Your objective: Check each line of the entries. Copy the ones that contain the string "xspace".
Data under study START
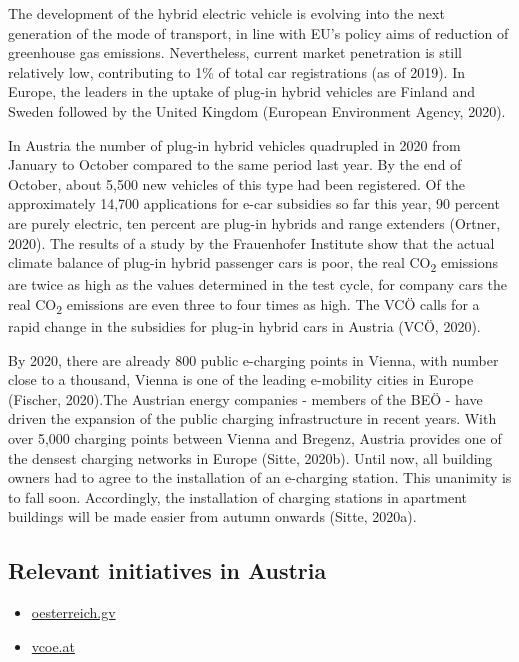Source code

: \documentclass[
]{book}
\providecommand{\tightlist}{%
  \setlength{\itemsep}{0pt}\setlength{\parskip}{0pt}}
\begin{document}
The development of the hybrid electric vehicle is evolving into the next generation of the mode of transport, in line with EU's policy aims of reduction of greenhouse gas emissions. Nevertheless, current market penetration is still relatively low, contributing to 1\% of total car registrations (as of 2019). In Europe, the leaders in the uptake of plug-in hybrid vehicles are Finland and Sweden followed by the United Kingdom (European Environment Agency, 2020).

In Austria the number of plug-in hybrid vehicles quadrupled in 2020 from January to October compared to the same period last year. By the end of October, about 5,500 new vehicles of this type had been registered. Of the approximately 14,700 applications for e-car subsidies so far this year, 90 percent are purely electric, ten percent are plug-in hybrids and range extenders (Ortner, 2020).
The results of a study by the Frauenhofer Institute show that the actual climate balance of plug-in hybrid passenger cars is poor, the real CO\textsubscript{2} emissions are twice as high as the values determined in the test cycle, for company cars the real CO\textsubscript{2} emissions are even three to four times as high. The VCÖ calls for a rapid change in the subsidies for plug-in hybrid cars in Austria (VCÖ, 2020).

By 2020, there are already 800 public e-charging points in Vienna, with number close to a thousand, Vienna is one of the leading e-mobility cities in Europe (Fischer, 2020).The Austrian energy companies - members of the BEÖ - have driven the expansion of the public charging infrastructure in recent years. With over 5,000 charging points between Vienna and Bregenz, Austria provides one of the densest charging networks in Europe (Sitte, 2020b).
Until now, all building owners had to agree to the installation of an e-charging station. This unanimity is to fall soon. Accordingly, the installation of charging stations in apartment buildings will be made easier from autumn onwards (Sitte, 2020a).

\hypertarget{relevant-initiatives-in-austria-10}{%
\subsection*{Relevant initiatives in Austria}\label{relevant-initiatives-in-austria-10}}

\begin{itemize}
\tightlist
\item
  \href{https://www.oesterreich.gv.at/themen/bauen_wohnen_und_umwelt/elektroautos_und_e_mobilitaet/Seite.4320010.html}{oesterreich.gv}
\item
  \href{https://www.vcoe.at/presse/presseaussendungen/detail/vcoe-neue-studie-zeigt-schlechte-klimabilanz-von-plug-in-hybrid-pkw}{vcoe.at}
\end{itemize}
\end{document}

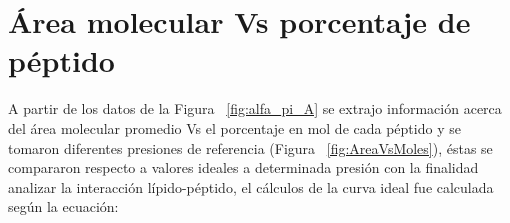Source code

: {%
%
%
%    



%
%
\section{Área molecular Vs porcentaje de péptido}{\label{AvsMol}}

A partir de los datos de la Figura ~\ref{fig:alfa_pi_A} se extrajo información acerca del área molecular promedio Vs el porcentaje en mol de cada péptido y se tomaron diferentes presiones de referencia (Figura ~\ref{fig:AreaVsMoles}), éstas se compararon  respecto a valores ideales a determinada presión con la finalidad analizar la interacción lípido-péptido, el cálculos de la curva ideal fue calculada según la ecuación:
%

}
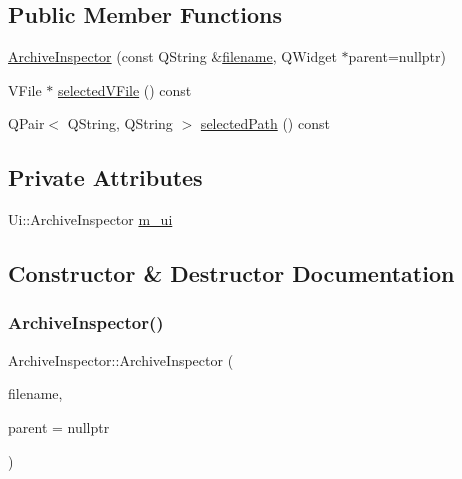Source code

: \subsection*{Public Member Functions}
\begin{DoxyCompactItemize}
\item 
\mbox{\hyperlink{class_q_g_b_a_1_1_archive_inspector_a5b97432c55735424ff85b8f583a446e9}{Archive\+Inspector}} (const Q\+String \&\mbox{\hyperlink{ioapi_8h_a2c8e3f833d9ea6f106973ebe4391bf0f}{filename}}, Q\+Widget $\ast$parent=nullptr)
\item 
V\+File $\ast$ \mbox{\hyperlink{class_q_g_b_a_1_1_archive_inspector_ad7a83f69c1eaa81245e83eddd9defd79}{selected\+V\+File}} () const
\item 
Q\+Pair$<$ Q\+String, Q\+String $>$ \mbox{\hyperlink{class_q_g_b_a_1_1_archive_inspector_af54eb24ee69ea0505d9c57db5d46e003}{selected\+Path}} () const
\end{DoxyCompactItemize}
\subsection*{Private Attributes}
\begin{DoxyCompactItemize}
\item 
Ui\+::\+Archive\+Inspector \mbox{\hyperlink{class_q_g_b_a_1_1_archive_inspector_a651fb5f007dbfc161b7fe107b7f8eb16}{m\+\_\+ui}}
\end{DoxyCompactItemize}


\subsection{Constructor \& Destructor Documentation}
\mbox{\label{class_q_g_b_a_1_1_archive_inspector_a5b97432c55735424ff85b8f583a446e9}} 
\subsubsection{\texorpdfstring{Archive\+Inspector()}{ArchiveInspector()}}
{\footnotesize\ttfamily Archive\+Inspector\+::\+Archive\+Inspector (\begin{DoxyParamCaption}\item[{const Q\+String \&}]{filename,  }\item[{Q\+Widget $\ast$}]{parent = {\ttfamily nullptr} }\end{DoxyParamCaption})}



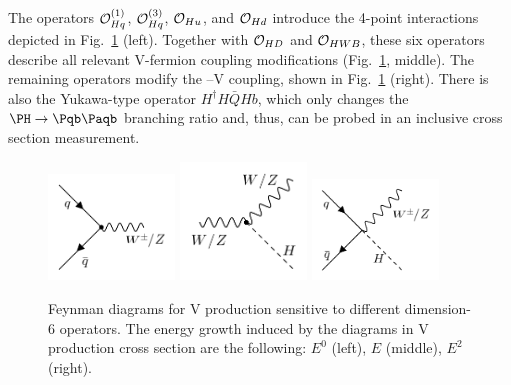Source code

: \documentclass[a4paper,11pt]{article}
\newcommand{\Pb}{{{\Pqb}}\xspace}
\newcommand{\PAb}{{{{\Paqb}}}\xspace}
\renewcommand{\PV}{{{{V}}}\xspace}
\newcommand{\VH}{{{\PV}{\PH}}\xspace}
\begin{document}
The operators ${\cal O}^{(1)}_{Hq}$, ${\cal O}^{(3)}_{Hq}$, ${\cal O}_{Hu}$, and ${\cal O}_{Hd}$ introduce the 4-point interactions depicted in Fig.~\ref{fig:Feynman_digarams} (left). 
Together with ${\cal O}_{HD}$ and ${\cal O}_{HWB}$, these six operators describe all relevant \PV-fermion coupling modifications (Fig.~\ref{fig:Feynman_digarams}, middle). 
The remaining operators modify the \PH--\PV coupling, shown in Fig.~\ref{fig:Feynman_digarams} (right). 
There is also the Yukawa-type operator $H^\dagger H \bar{Q}H b$, which only changes the $\PH \to \Pb \PAb$ branching ratio and, thus, can be probed in an inclusive cross section measurement. 
\begin{figure}[hbtp]
\begin{center}
\includegraphics[width=0.3\textwidth]{Figures/Feynman_diagrams/Vff.png}
\includegraphics[width=0.3\textwidth]{Figures/Feynman_diagrams/hVV.png}
\includegraphics[width=0.3\textwidth]{Figures/Feynman_diagrams/ffVh.png}
\end{center}
\caption{
Feynman diagrams for \VH production sensitive to different dimension-6 operators.
The energy growth induced by the diagrams in \VH production cross section are the following: $E^0$ (left), $E$ (middle), $E^2$ (right). 
}
\label{fig:Feynman_digarams}
\end{figure}

\end{document}
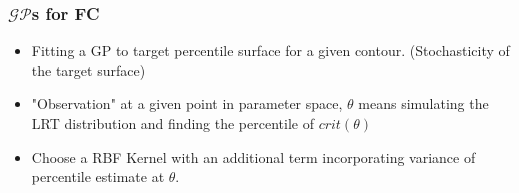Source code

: \documentclass[9pt, aspectratio=169]{beamer}
\begin{document}
\begin{frame}
  \frametitle{$\mathcal{GP}$s for FC}
  \begin{itemize}
    \item Fitting a GP to target percentile surface for a given contour. (Stochasticity of the target surface) 
    \item "Observation" at a given point in parameter space, $\theta$ means simulating the LRT distribution and finding the percentile of $crit(\theta)$
    \item Choose a RBF Kernel with an additional term incorporating variance of percentile estimate at $\theta$. 
      \bigskip
  \end{itemize}
\end{frame}
\end{document}
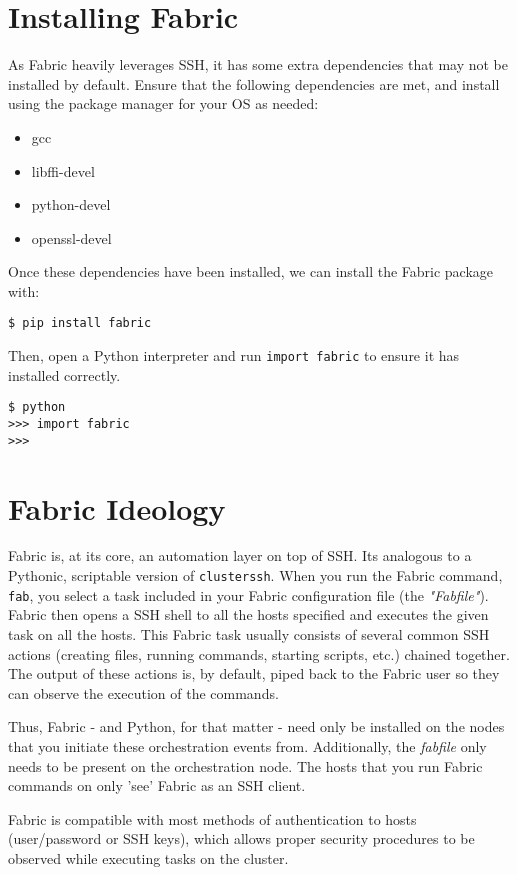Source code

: \documentclass[9pt,twocolumn,twoside]{idsi}
\begin{document}
\section{Installing Fabric}
As Fabric heavily leverages SSH, it has some extra dependencies that may not be installed by default. Ensure that the following dependencies are met, and install using the package manager for your OS as needed:
\begin{itemize}
  \item gcc
  \item libffi-devel
  \item python-devel
  \item openssl-devel
\end{itemize}

Once these dependencies have been installed, we can install the Fabric package with: 
\begin{verbatim}
$ pip install fabric
\end{verbatim}
Then, open a Python interpreter and run \texttt{import fabric} to ensure it has installed correctly.

\begin{verbatim}
$ python
>>> import fabric
>>> 
\end{verbatim}

\section{Fabric Ideology}
Fabric is, at its core, an automation layer on top of SSH. Its analogous to a Pythonic, scriptable version of \texttt{clusterssh}. When you run the Fabric command, \texttt{fab}, you select a task included in your Fabric configuration file (the \emph{"Fabfile"}). Fabric then opens a SSH shell to all the hosts specified and executes the given task on all the hosts. This Fabric task usually consists of several common SSH actions (creating files, running commands, starting scripts, etc.) chained together. The output of these actions is, by default, piped back to the Fabric user so they can observe the execution of the commands.

Thus, Fabric - and Python, for that matter - need only be installed on the nodes that you initiate these orchestration events from. Additionally, the \emph{fabfile} only needs to be present on the orchestration node. The hosts that you run Fabric commands on only 'see' Fabric as an SSH client.

Fabric is compatible with most methods of authentication to hosts (user/password or SSH keys), which allows proper security procedures to be observed while executing tasks on the cluster.
\end{document}
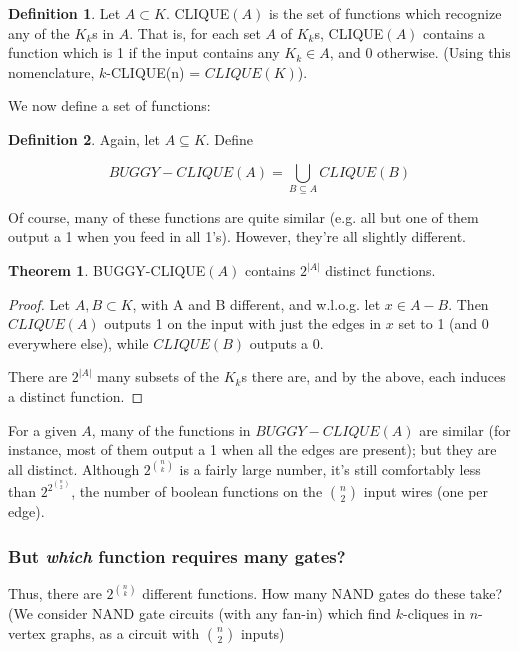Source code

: \documentclass[12pt]{article}
\theoremstyle{definition}
\newtheorem{thm}{Theorem}[section]
\newtheorem{defn}{Definition}[section]
\begin{document}
\begin{defn}
\label{CLIQUE}
Let $A \subset K$.
CLIQUE$(A)$ is the set of functions which recognize any of the $K_k$s in $A$. That is, for each set $A$ of $K_k$s, CLIQUE$(A)$
contains a function which is 1 if the input contains any $K_k \in A$,
and 0 otherwise. (Using this nomenclature,
$k$-CLIQUE(n) = $CLIQUE(K)$).
\end{defn}

We now define a set of functions:

\begin{defn}
\label{BUGGY-CLIQUE}
Again, let $A \subseteq K$. Define

\[
BUGGY-CLIQUE(A) = \bigcup_{B \subseteq A} CLIQUE(B)
\]
\end{defn}



Of course, many of these functions are quite similar (e.g. all but one of them
output a 1 when you feed in all 1's). However, they're all slightly different.

\begin{thm}
\label{buggyDistinct}
BUGGY-CLIQUE$(A)$ contains $2^{|A|}$ distinct functions.
\end{thm}
\begin{proof}

Let $A,B \subset K$, with A and B different, and w.l.o.g.
let $x \in A-B$. Then $CLIQUE(A)$ outputs 1 on the input
with just the edges in $x$ set to 1 (and 0 everywhere else),
while $CLIQUE(B)$ outputs a 0.

There are $2^{|A|}$ many subsets of the $K_k$s there are,
and by the above, each induces a distinct function.
\end{proof}

For a given $A$, many of the functions in $BUGGY-CLIQUE(A)$
are similar (for instance, most
of them output a 1 when all the edges are present);
but they are all distinct.
Although $2^{n \choose k}$ is a fairly large number,
it's still comfortably less than $2^{2^{n \choose 2}}$, the number of boolean
functions on the ${n \choose 2}$ input wires (one per edge).

\subsubsection{But {\em which} function requires many gates?}

Thus, there are $2^{n \choose k}$ different functions. 
How many NAND gates do these take?
(We consider NAND gate circuits (with any fan-in) which find $k$-cliques in $n$-vertex
graphs, as a circuit with $n \choose 2$ inputs)
\end{document}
Data under study END
Answer area:
\newcommand{\Pb}{{{\Pqb}}\xspace}
\newcommand{\PAb}{{{{\Paqb}}}\xspace}
\renewcommand{\PV}{{{{V}}}\xspace}
\newcommand{\VH}{{{\PV}{\PH}}\xspace}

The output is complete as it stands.